Some of his peers in the profession thought Mr. Warmth was a little too personable last year, however. They claim he routinely violated the "bump rule" by exchanging more than a simple greeting when he encountered prospects at their high schools. Quarterback Star Jackson of Lake Worth, Fla., reported spending "a couple of minutes" chatting with the Bama boss during one such inadvertent bump last year.

Such incidents angered coaching rivals, especially when Saban wound up signing the top-ranked recruiting class in America last February. That anger eventually led to adoption of the so-called "Saban Rule," which bans head coaches from visiting high schools during the April 15-May 31 evaluation period. Only college assistants may visit the schools during this time, and they may speak only with coaches, teachers and guidance counselors.

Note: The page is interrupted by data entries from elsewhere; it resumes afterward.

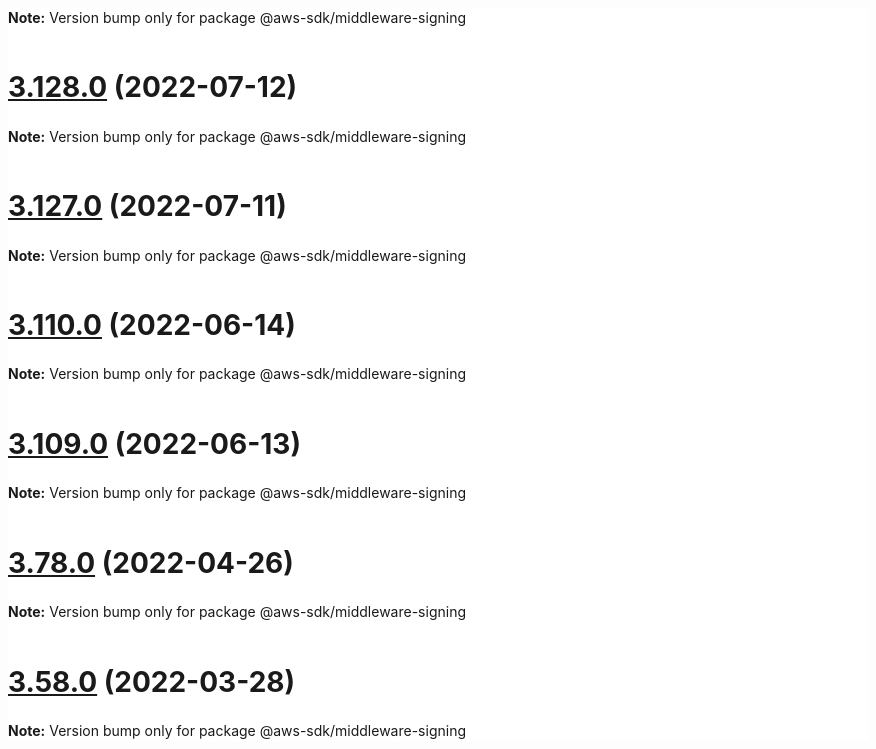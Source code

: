 **Note:** Version bump only for package @aws-sdk/middleware-signing





# [3.128.0](https://github.com/aws/aws-sdk-js-v3/compare/v3.127.0...v3.128.0) (2022-07-12)

**Note:** Version bump only for package @aws-sdk/middleware-signing





# [3.127.0](https://github.com/aws/aws-sdk-js-v3/compare/v3.126.0...v3.127.0) (2022-07-11)

**Note:** Version bump only for package @aws-sdk/middleware-signing





# [3.110.0](https://github.com/aws/aws-sdk-js-v3/compare/v3.109.0...v3.110.0) (2022-06-14)

**Note:** Version bump only for package @aws-sdk/middleware-signing





# [3.109.0](https://github.com/aws/aws-sdk-js-v3/compare/v3.108.1...v3.109.0) (2022-06-13)

**Note:** Version bump only for package @aws-sdk/middleware-signing





# [3.78.0](https://github.com/aws/aws-sdk-js-v3/compare/v3.77.0...v3.78.0) (2022-04-26)

**Note:** Version bump only for package @aws-sdk/middleware-signing





# [3.58.0](https://github.com/aws/aws-sdk-js-v3/compare/v3.57.0...v3.58.0) (2022-03-28)

**Note:** Version bump only for package @aws-sdk/middleware-signing




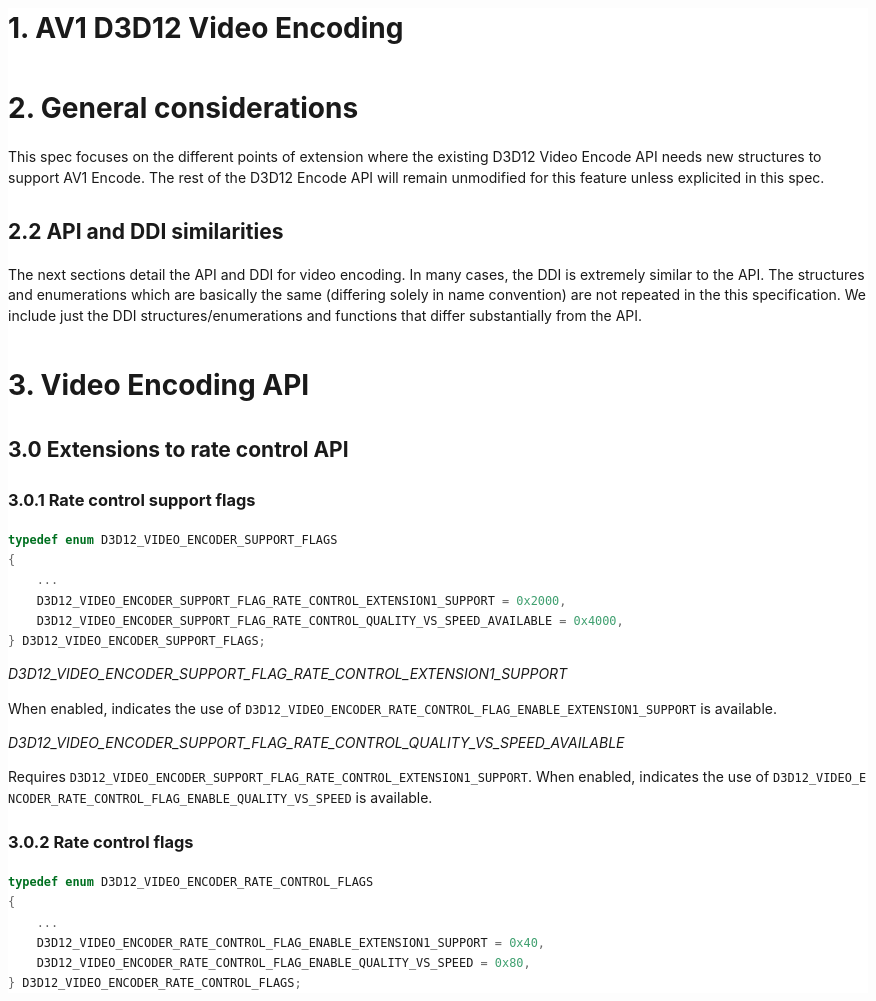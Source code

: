 # 1. AV1 D3D12 Video Encoding

# 2. General considerations

This spec focuses on the different points of extension where the existing D3D12 Video Encode API needs new structures to support AV1 Encode. The rest of the D3D12 Encode API will remain unmodified for this feature unless explicited in this spec.

## 2.2 API and DDI similarities

The next sections detail the API and DDI for video encoding. In many cases, the DDI is extremely similar to the API. The structures and enumerations which are basically the same (differing solely in name convention) are not repeated in the this specification. We include just the DDI structures/enumerations and functions that differ substantially from the API.

# 3. Video Encoding API

## 3.0 Extensions to rate control API

### 3.0.1 Rate control support flags

```C++
typedef enum D3D12_VIDEO_ENCODER_SUPPORT_FLAGS
{
    ...
    D3D12_VIDEO_ENCODER_SUPPORT_FLAG_RATE_CONTROL_EXTENSION1_SUPPORT = 0x2000,
    D3D12_VIDEO_ENCODER_SUPPORT_FLAG_RATE_CONTROL_QUALITY_VS_SPEED_AVAILABLE = 0x4000,
} D3D12_VIDEO_ENCODER_SUPPORT_FLAGS;
```

*D3D12_VIDEO_ENCODER_SUPPORT_FLAG_RATE_CONTROL_EXTENSION1_SUPPORT*

When enabled, indicates the use of `D3D12_VIDEO_ENCODER_RATE_CONTROL_FLAG_ENABLE_EXTENSION1_SUPPORT` is available.

*D3D12_VIDEO_ENCODER_SUPPORT_FLAG_RATE_CONTROL_QUALITY_VS_SPEED_AVAILABLE*

Requires `D3D12_VIDEO_ENCODER_SUPPORT_FLAG_RATE_CONTROL_EXTENSION1_SUPPORT`. When enabled, indicates the use of `D3D12_VIDEO_ENCODER_RATE_CONTROL_FLAG_ENABLE_QUALITY_VS_SPEED` is available.

### 3.0.2 Rate control flags

```C++
typedef enum D3D12_VIDEO_ENCODER_RATE_CONTROL_FLAGS
{
    ...
    D3D12_VIDEO_ENCODER_RATE_CONTROL_FLAG_ENABLE_EXTENSION1_SUPPORT = 0x40,
    D3D12_VIDEO_ENCODER_RATE_CONTROL_FLAG_ENABLE_QUALITY_VS_SPEED = 0x80,
} D3D12_VIDEO_ENCODER_RATE_CONTROL_FLAGS;
```

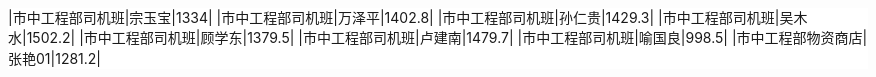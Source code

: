 |市中工程部司机班|宗玉宝|1334|
|市中工程部司机班|万泽平|1402.8|
|市中工程部司机班|孙仁贵|1429.3|
|市中工程部司机班|吴木水|1502.2|
|市中工程部司机班|顾学东|1379.5|
|市中工程部司机班|卢建南|1479.7|
|市中工程部司机班|喻国良|998.5|
|市中工程部物资商店|张艳01|1281.2|
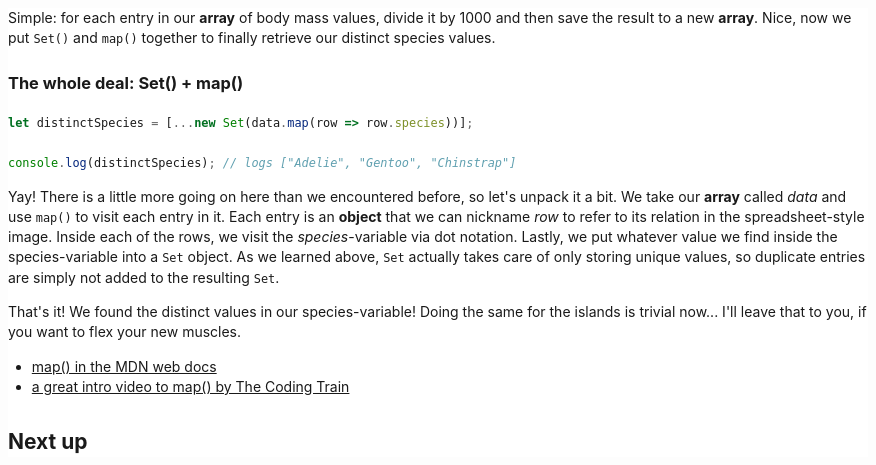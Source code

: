 Simple: for each entry in our **array** of body mass values, divide it by 1000 and then save the result to a new **array**.
Nice, now we put `Set()` and `map()` together to finally retrieve our distinct species values.

### The whole deal: Set() + map()

```js
let distinctSpecies = [...new Set(data.map(row => row.species))]; 

console.log(distinctSpecies); // logs ["Adelie", "Gentoo", "Chinstrap"]
```

Yay! There is a little more going on here than we encountered before, so let's unpack it a bit.
We take our **array** called *data* and use `map()` to visit each entry in it.
Each entry is an **object** that we can nickname *row* to refer to its relation in the spreadsheet-style image.
Inside each of the rows, we visit the *species*-variable via dot notation.
Lastly, we put whatever value we find inside the species-variable into a `Set` object.
As we learned above, `Set` actually takes care of only storing unique values, so duplicate entries are simply not added to the resulting `Set`.

That's it! We found the distinct values in our species-variable!
Doing the same for the islands is trivial now... I'll leave that to you, if you want to flex your new muscles.

<Accordion summary="Further resources on map()">

- [map() in the MDN web docs](https://developer.mozilla.org/en-US/docs/Web/JavaScript/Reference/Global_Objects/Array/map)
- [a great intro video to map() by The Coding Train](https://www.youtube.com/watch?v=EnYlhbpzhU4)
  
</Accordion>

## Next up
<Card post={posts[2]} />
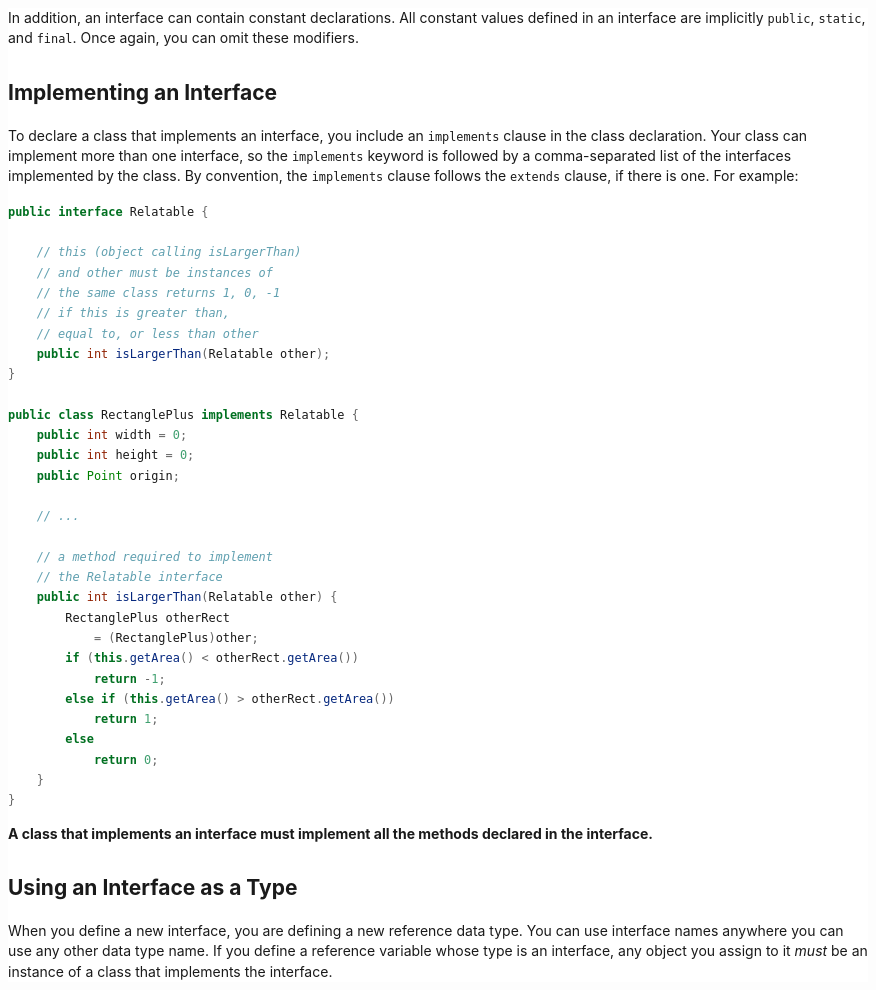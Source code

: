 In addition, an interface can contain constant declarations. All constant values defined in an interface are implicitly `public`, `static`, and `final`. Once again, you can omit these modifiers.

## Implementing an Interface

To declare a class that implements an interface, you include an `implements` clause in the class declaration. Your class can implement more than one interface, so the `implements` keyword is followed by a comma-separated list of the interfaces implemented by the class. By convention, the `implements` clause follows the `extends` clause, if there is one. For example:

```java
public interface Relatable {
        
    // this (object calling isLargerThan)
    // and other must be instances of 
    // the same class returns 1, 0, -1 
    // if this is greater than, 
    // equal to, or less than other
    public int isLargerThan(Relatable other);
}

public class RectanglePlus implements Relatable {
    public int width = 0;
    public int height = 0;
    public Point origin;

    // ...
    
    // a method required to implement
    // the Relatable interface
    public int isLargerThan(Relatable other) {
        RectanglePlus otherRect 
            = (RectanglePlus)other;
        if (this.getArea() < otherRect.getArea())
            return -1;
        else if (this.getArea() > otherRect.getArea())
            return 1;
        else
            return 0;               
    }
}
```

**A class that implements an interface must implement all the methods declared in the interface.**

## Using an Interface as a Type

When you define a new interface, you are defining a new reference data type. You can use interface names anywhere you can use any other data type name. If you define a reference variable whose type is an interface, any object you assign to it *must* be an instance of a class that implements the interface.
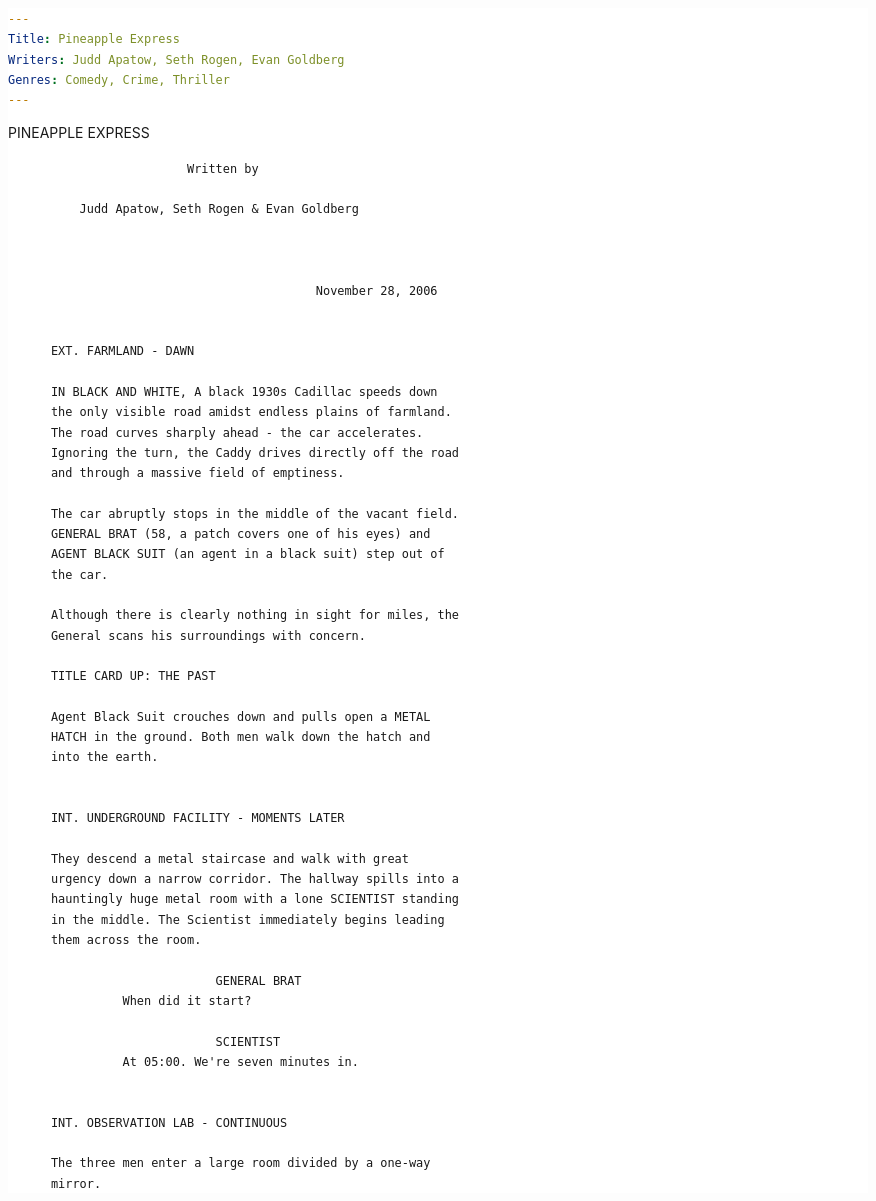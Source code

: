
 ```yaml
---
Title: Pineapple Express
Writers: Judd Apatow, Seth Rogen, Evan Goldberg
Genres: Comedy, Crime, Thriller
---
```


PINEAPPLE EXPRESS


                             Written by
          
              Judd Apatow, Seth Rogen & Evan Goldberg
          
          
          
                                               November 28, 2006
          
          
          EXT. FARMLAND - DAWN
          
          IN BLACK AND WHITE, A black 1930s Cadillac speeds down       
          the only visible road amidst endless plains of farmland.
          The road curves sharply ahead - the car accelerates.
          Ignoring the turn, the Caddy drives directly off the road
          and through a massive field of emptiness.
          
          The car abruptly stops in the middle of the vacant field.
          GENERAL BRAT (58, a patch covers one of his eyes) and
          AGENT BLACK SUIT (an agent in a black suit) step out of
          the car.
          
          Although there is clearly nothing in sight for miles, the
          General scans his surroundings with concern.
          
          TITLE CARD UP: THE PAST                                      
          
          Agent Black Suit crouches down and pulls open a METAL
          HATCH in the ground. Both men walk down the hatch and
          into the earth.
          
          
          INT. UNDERGROUND FACILITY - MOMENTS LATER
          
          They descend a metal staircase and walk with great
          urgency down a narrow corridor. The hallway spills into a
          hauntingly huge metal room with a lone SCIENTIST standing
          in the middle. The Scientist immediately begins leading
          them across the room.
          
                                 GENERAL BRAT
                    When did it start?
          
                                 SCIENTIST
                    At 05:00. We're seven minutes in.
          
          
          INT. OBSERVATION LAB - CONTINUOUS
          
          The three men enter a large room divided by a one-way
          mirror.
          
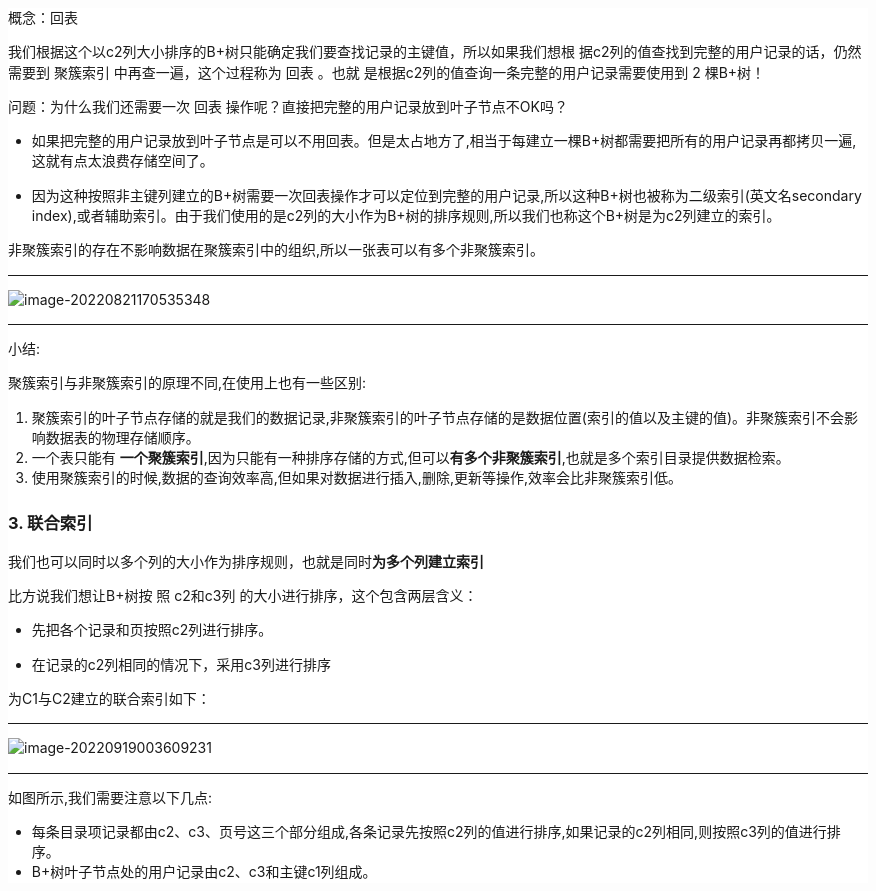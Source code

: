 



概念：回表 

我们根据这个以c2列大小排序的B+树只能确定我们要查找记录的主键值，所以如果我们想根 据c2列的值查找到完整的用户记录的话，仍然需要到 聚簇索引 中再查一遍，这个过程称为 回表 。也就 是根据c2列的值查询一条完整的用户记录需要使用到 2 棵B+树！ 



问题：为什么我们还需要一次 回表 操作呢？直接把完整的用户记录放到叶子节点不OK吗？

- 如果把完整的用户记录放到叶子节点是可以不用回表。但是太占地方了,相当于每建立一棵B+树都需要把所有的用户记录再都拷贝一遍,这就有点太浪费存储空间了。

- 因为这种按照非主键列建立的B+树需要一次回表操作才可以定位到完整的用户记录,所以这种B+树也被称为二级索引(英文名secondary index),或者辅助索引。由于我们使用的是c2列的大小作为B+树的排序规则,所以我们也称这个B+树是为c2列建立的索引。



非聚簇索引的存在不影响数据在聚簇索引中的组织,所以一张表可以有多个非聚簇索引。

----

![image-20220821170535348](https://cdn.jsdelivr.net/gh/fgcy-333/gitnote-images/2022/8/27202209190034911.png)

----

小结:

聚簇索引与非聚簇索引的原理不同,在使用上也有一些区别:

1. 聚簇索引的叶子节点存储的就是我们的数据记录,非聚簇索引的叶子节点存储的是数据位置(索引的值以及主键的值)。非聚簇索引不会影响数据表的物理存储顺序。
2. 一个表只能有 **一个聚簇索引**,因为只能有一种排序存储的方式,但可以**有多个非聚簇索引**,也就是多个索引目录提供数据检索。
3. 使用聚簇索引的时候,数据的查询效率高,但如果对数据进行插入,删除,更新等操作,效率会比非聚簇索引低。







### 3. 联合索引 

我们也可以同时以多个列的大小作为排序规则，也就是同时**为多个列建立索引**

比方说我们想让B+树按 照 c2和c3列 的大小进行排序，这个包含两层含义： 

- 先把各个记录和页按照c2列进行排序。 

- 在记录的c2列相同的情况下，采用c3列进行排序 

为C1与C2建立的联合索引如下：

---

![image-20220919003609231](https://cdn.jsdelivr.net/gh/fgcy-333/gitnote-images/2022/8/27202209190036161.png)

---

如图所示,我们需要注意以下几点:

- 每条目录项记录都由c2、c3、页号这三个部分组成,各条记录先按照c2列的值进行排序,如果记录的c2列相同,则按照c3列的值进行排序。
- B+树叶子节点处的用户记录由c2、c3和主键c1列组成。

Saban got mad, then got around the rule in a very creative manner. According to The Birmingham News, the coach held a face-to-face conversation with prospect William Ming of Athens (Ala.) High via The Internet. Saban reportedly spoke into a computerized camera mounted in his office, while Ming spoke into one located in his school's distance learning lab. After witnessing the computer-driven conversation, Ming's prep coach told The News it was "the next-best thing to being there in person."

Best of all – from Saban's perspective anyhow – the visit was perfectly legal. The NCAA lumps video conferences into the same category as phone calls, and prospects may initiate as many phone calls to college coaches as they wish.

Clearly, Saban has found a way to subvert the very rule that was instituted and named specifically for him.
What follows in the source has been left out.